EXERCISE GOAL — Omit every picture and write out the rest of the records exactly.
+++
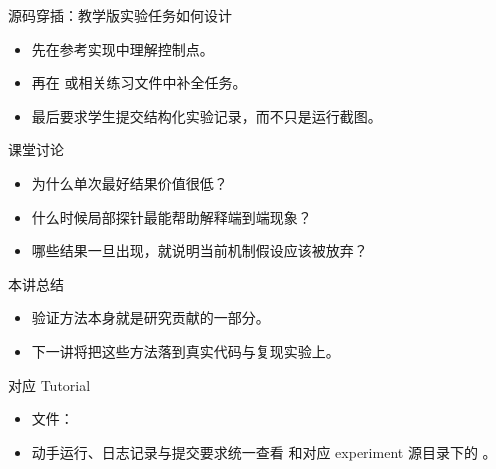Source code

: \begin{frame}{源码穿插：教学版实验任务如何设计}
  \begin{itemize}
    \item 先在参考实现中理解控制点。
    \item 再在 \texttt{} 或相关练习文件中补全任务。
    \item 最后要求学生提交结构化实验记录，而不只是运行截图。
  \end{itemize}
\end{frame}



\begin{frame}{课堂讨论}
  \begin{itemize}
    \item 为什么单次最好结果价值很低？
    \item 什么时候局部探针最能帮助解释端到端现象？
    \item 哪些结果一旦出现，就说明当前机制假设应该被放弃？
  \end{itemize}
\end{frame}

\begin{frame}{本讲总结}
  \begin{itemize}
    \item 验证方法本身就是研究贡献的一部分。
    \item 下一讲将把这些方法落到真实代码与复现实验上。
  \end{itemize}
\end{frame}

\begin{frame}{对应 Tutorial}
  \begin{itemize}
    \item 文件：\texttt{}
    \item 动手运行、日志记录与提交要求统一查看 \texttt{} 和对应 experiment 源目录下的 \texttt{}。
  \end{itemize}
\end{frame}

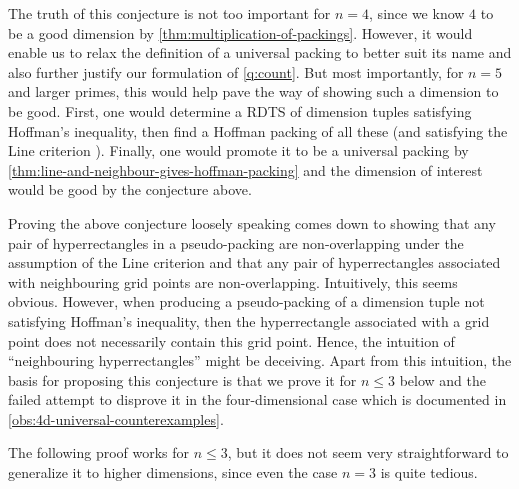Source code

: \noindent The truth of this conjecture is not too important for $n = 4$, since we know $4$ to be a good dimension by \cref{thm:multiplication-of-packings}. However, it would enable us to relax the definition of a universal packing to better suit its name and also further justify our formulation of \cref{q:count}. But most importantly, for $n = 5$ and larger primes, this would help pave the way of showing such a dimension to be good. First, one would determine a RDTS of dimension tuples satisfying Hoffman's inequality, then find a Hoffman packing of all these (and satisfying the Line criterion ). Finally, one would promote it to be a universal packing by \cref{thm:line-and-neighbour-gives-hoffman-packing} and the dimension of interest would be good by the conjecture above.

Proving the above conjecture loosely speaking comes down to showing that any pair of hyperrectangles in a pseudo-packing are non-overlapping under the assumption of the Line criterion  and that any pair of hyperrectangles associated with neighbouring grid points are non-overlapping. Intuitively, this seems obvious. However, when producing a pseudo-packing of a dimension tuple not satisfying Hoffman's inequality, then the hyperrectangle associated with a grid point does not necessarily contain this grid point. Hence, the intuition of ``neighbouring hyperrectangles'' might be deceiving. Apart from this intuition, the basis for proposing this conjecture is that we prove it for $n \leq 3$ below and the failed attempt to disprove it in the four-dimensional case which is documented in \cref{obs:4d-universal-counterexamples}.

The following proof works for $n \leq 3$, but it does not seem very straightforward to generalize it to higher dimensions, since even the case $n = 3$ is quite tedious.

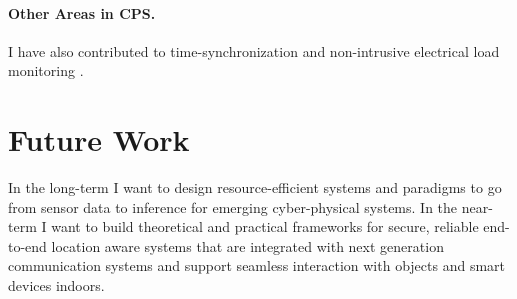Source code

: \documentclass[10pt]{article}
\begin{document}
\paragraph{Other Areas in CPS. }
I have also contributed to time-synchronization \cite{buevich2013hardware, dongare2017pulsar} and non-intrusive electrical load
monitoring \cite{rajagopal2013magnetic, rajagopal2013demo}.

\section{Future Work}
In the long-term I want to design resource-efficient systems and paradigms to go from sensor data to inference for emerging cyber-physical systems.
In the near-term I want to build theoretical and practical frameworks for secure, reliable end-to-end location aware systems that are integrated with next generation communication systems and support seamless interaction with objects and smart devices indoors. 
\end{document}
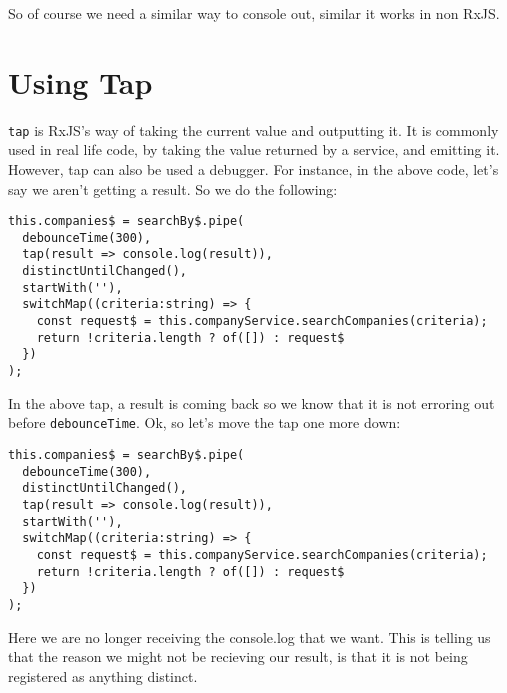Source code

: So of course we need a similar way to console out, similar it works in non RxJS. 

\section{Using Tap}
\lstinline{tap} is RxJS's way of taking the current value and outputting it. It is commonly used in real life code, by taking the value returned by a service, and emitting it. However, tap can also be used a debugger. For instance, in the above code, let's say we aren't getting a result. So we do the following: 
\begin{lstlisting}
this.companies$ = searchBy$.pipe(
  debounceTime(300),
  tap(result => console.log(result)),
  distinctUntilChanged(),
  startWith(''),
  switchMap((criteria:string) => {
    const request$ = this.companyService.searchCompanies(criteria);
    return !criteria.length ? of([]) : request$
  })
);  
\end{lstlisting}

In the above tap, a result is coming back so we know that it is not erroring out before \lstinline{debounceTime}. Ok, so let's move the tap one more down: 
\begin{lstlisting}
this.companies$ = searchBy$.pipe(
  debounceTime(300),
  distinctUntilChanged(),
  tap(result => console.log(result)),
  startWith(''),
  switchMap((criteria:string) => {
    const request$ = this.companyService.searchCompanies(criteria);
    return !criteria.length ? of([]) : request$
  })
);  
\end{lstlisting}

Here we are no longer receiving the console.log that we want. This is telling us that the reason we might not be recieving our result, is that it is not being registered as anything distinct.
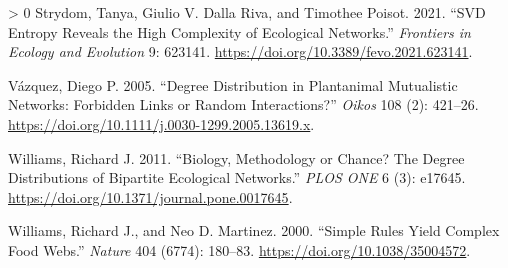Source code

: \documentclass[11pt]{article}
\newlength{\cslhangindent}
\newenvironment{CSLReferences}[3] %
 {%
  \setlength{\parindent}{0pt}
  \ifodd #1 \everypar{\setlength{\hangindent}{\cslhangindent}}\ignorespaces\fi
  \ifnum #2 > 0
  \setlength{\parskip}{#2\baselineskip}
  \fi
 }%
 {}
\begin{document}
\begin{CSLReferences}{1}{0}
\leavevmode\hypertarget{ref-Strydom2021SvdEnt}{}%
Strydom, Tanya, Giulio V. Dalla Riva, and Timothee Poisot. 2021. {``SVD
Entropy Reveals the High Complexity of Ecological Networks.''}
\emph{Frontiers in Ecology and Evolution} 9: 623141.
\url{https://doi.org/10.3389/fevo.2021.623141}.

\leavevmode\hypertarget{ref-Vazquez2005DegDisa}{}%
Vázquez, Diego P. 2005. {``Degree Distribution in Plantanimal
Mutualistic Networks: Forbidden Links or Random Interactions?''}
\emph{Oikos} 108 (2): 421--26.
\url{https://doi.org/10.1111/j.0030-1299.2005.13619.x}.

\leavevmode\hypertarget{ref-Williams2011BioMet}{}%
Williams, Richard J. 2011. {``Biology, Methodology or Chance? The Degree
Distributions of Bipartite Ecological Networks.''} \emph{PLOS ONE} 6
(3): e17645. \url{https://doi.org/10.1371/journal.pone.0017645}.

\leavevmode\hypertarget{ref-Williams2000SimRul}{}%
Williams, Richard J., and Neo D. Martinez. 2000. {``Simple Rules Yield
Complex Food Webs.''} \emph{Nature} 404 (6774): 180--83.
\url{https://doi.org/10.1038/35004572}.

\end{CSLReferences}
\end{document}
+++
SOLUTION TO THIS PROBLEM —
Source code

: \begin{frame}{源码穿插：教学版实验任务如何设计}
  \begin{itemize}
    \item 先在参考实现中理解控制点。
    \item 再在 \texttt{} 或相关练习文件中补全任务。
    \item 最后要求学生提交结构化实验记录，而不只是运行截图。
  \end{itemize}
\end{frame}



\begin{frame}{课堂讨论}
  \begin{itemize}
    \item 为什么单次最好结果价值很低？
    \item 什么时候局部探针最能帮助解释端到端现象？
    \item 哪些结果一旦出现，就说明当前机制假设应该被放弃？
  \end{itemize}
\end{frame}

\begin{frame}{本讲总结}
  \begin{itemize}
    \item 验证方法本身就是研究贡献的一部分。
    \item 下一讲将把这些方法落到真实代码与复现实验上。
  \end{itemize}
\end{frame}

\begin{frame}{对应 Tutorial}
  \begin{itemize}
    \item 文件：\texttt{}
    \item 动手运行、日志记录与提交要求统一查看 \texttt{} 和对应 experiment 源目录下的 \texttt{}。
  \end{itemize}
\end{frame}

Source code

: \noindent The truth of this conjecture is not too important for $n = 4$, since we know $4$ to be a good dimension by \cref{thm:multiplication-of-packings}. However, it would enable us to relax the definition of a universal packing to better suit its name and also further justify our formulation of \cref{q:count}. But most importantly, for $n = 5$ and larger primes, this would help pave the way of showing such a dimension to be good. First, one would determine a RDTS of dimension tuples satisfying Hoffman's inequality, then find a Hoffman packing of all these (and satisfying the Line criterion ). Finally, one would promote it to be a universal packing by \cref{thm:line-and-neighbour-gives-hoffman-packing} and the dimension of interest would be good by the conjecture above.

Proving the above conjecture loosely speaking comes down to showing that any pair of hyperrectangles in a pseudo-packing are non-overlapping under the assumption of the Line criterion  and that any pair of hyperrectangles associated with neighbouring grid points are non-overlapping. Intuitively, this seems obvious. However, when producing a pseudo-packing of a dimension tuple not satisfying Hoffman's inequality, then the hyperrectangle associated with a grid point does not necessarily contain this grid point. Hence, the intuition of ``neighbouring hyperrectangles'' might be deceiving. Apart from this intuition, the basis for proposing this conjecture is that we prove it for $n \leq 3$ below and the failed attempt to disprove it in the four-dimensional case which is documented in \cref{obs:4d-universal-counterexamples}.

The following proof works for $n \leq 3$, but it does not seem very straightforward to generalize it to higher dimensions, since even the case $n = 3$ is quite tedious.

Source code

: \documentclass[10pt]{article}
\begin{document}
\paragraph{Other Areas in CPS. }
I have also contributed to time-synchronization \cite{buevich2013hardware, dongare2017pulsar} and non-intrusive electrical load
monitoring \cite{rajagopal2013magnetic, rajagopal2013demo}.

\section{Future Work}
In the long-term I want to design resource-efficient systems and paradigms to go from sensor data to inference for emerging cyber-physical systems.
In the near-term I want to build theoretical and practical frameworks for secure, reliable end-to-end location aware systems that are integrated with next generation communication systems and support seamless interaction with objects and smart devices indoors. 
\end{document}
Source code

: So of course we need a similar way to console out, similar it works in non RxJS. 

\section{Using Tap}
\lstinline{tap} is RxJS's way of taking the current value and outputting it. It is commonly used in real life code, by taking the value returned by a service, and emitting it. However, tap can also be used a debugger. For instance, in the above code, let's say we aren't getting a result. So we do the following: 
\begin{lstlisting}
this.companies$ = searchBy$.pipe(
  debounceTime(300),
  tap(result => console.log(result)),
  distinctUntilChanged(),
  startWith(''),
  switchMap((criteria:string) => {
    const request$ = this.companyService.searchCompanies(criteria);
    return !criteria.length ? of([]) : request$
  })
);  
\end{lstlisting}

In the above tap, a result is coming back so we know that it is not erroring out before \lstinline{debounceTime}. Ok, so let's move the tap one more down: 
\begin{lstlisting}
this.companies$ = searchBy$.pipe(
  debounceTime(300),
  distinctUntilChanged(),
  tap(result => console.log(result)),
  startWith(''),
  switchMap((criteria:string) => {
    const request$ = this.companyService.searchCompanies(criteria);
    return !criteria.length ? of([]) : request$
  })
);  
\end{lstlisting}

Here we are no longer receiving the console.log that we want. This is telling us that the reason we might not be recieving our result, is that it is not being registered as anything distinct.
Source code

: \documentclass[11pt]{article}
\newlength{\cslhangindent}
\newenvironment{CSLReferences}[3] %
 {%
  \setlength{\parindent}{0pt}
  \ifodd #1 \everypar{\setlength{\hangindent}{\cslhangindent}}\ignorespaces\fi
  \ifnum #2 > 0
  \setlength{\parskip}{#2\baselineskip}
  \fi
 }%
 {}
\begin{document}
\begin{CSLReferences}{1}{0}
\leavevmode\hypertarget{ref-Strydom2021SvdEnt}{}%
Strydom, Tanya, Giulio V. Dalla Riva, and Timothee Poisot. 2021. {``SVD
Entropy Reveals the High Complexity of Ecological Networks.''}
\emph{Frontiers in Ecology and Evolution} 9: 623141.
\url{https://doi.org/10.3389/fevo.2021.623141}.

\leavevmode\hypertarget{ref-Vazquez2005DegDisa}{}%
Vázquez, Diego P. 2005. {``Degree Distribution in Plantanimal
Mutualistic Networks: Forbidden Links or Random Interactions?''}
\emph{Oikos} 108 (2): 421--26.
\url{https://doi.org/10.1111/j.0030-1299.2005.13619.x}.

\leavevmode\hypertarget{ref-Williams2011BioMet}{}%
Williams, Richard J. 2011. {``Biology, Methodology or Chance? The Degree
Distributions of Bipartite Ecological Networks.''} \emph{PLOS ONE} 6
(3): e17645. \url{https://doi.org/10.1371/journal.pone.0017645}.

\leavevmode\hypertarget{ref-Williams2000SimRul}{}%
Williams, Richard J., and Neo D. Martinez. 2000. {``Simple Rules Yield
Complex Food Webs.''} \emph{Nature} 404 (6774): 180--83.
\url{https://doi.org/10.1038/35004572}.

\end{CSLReferences}
\end{document}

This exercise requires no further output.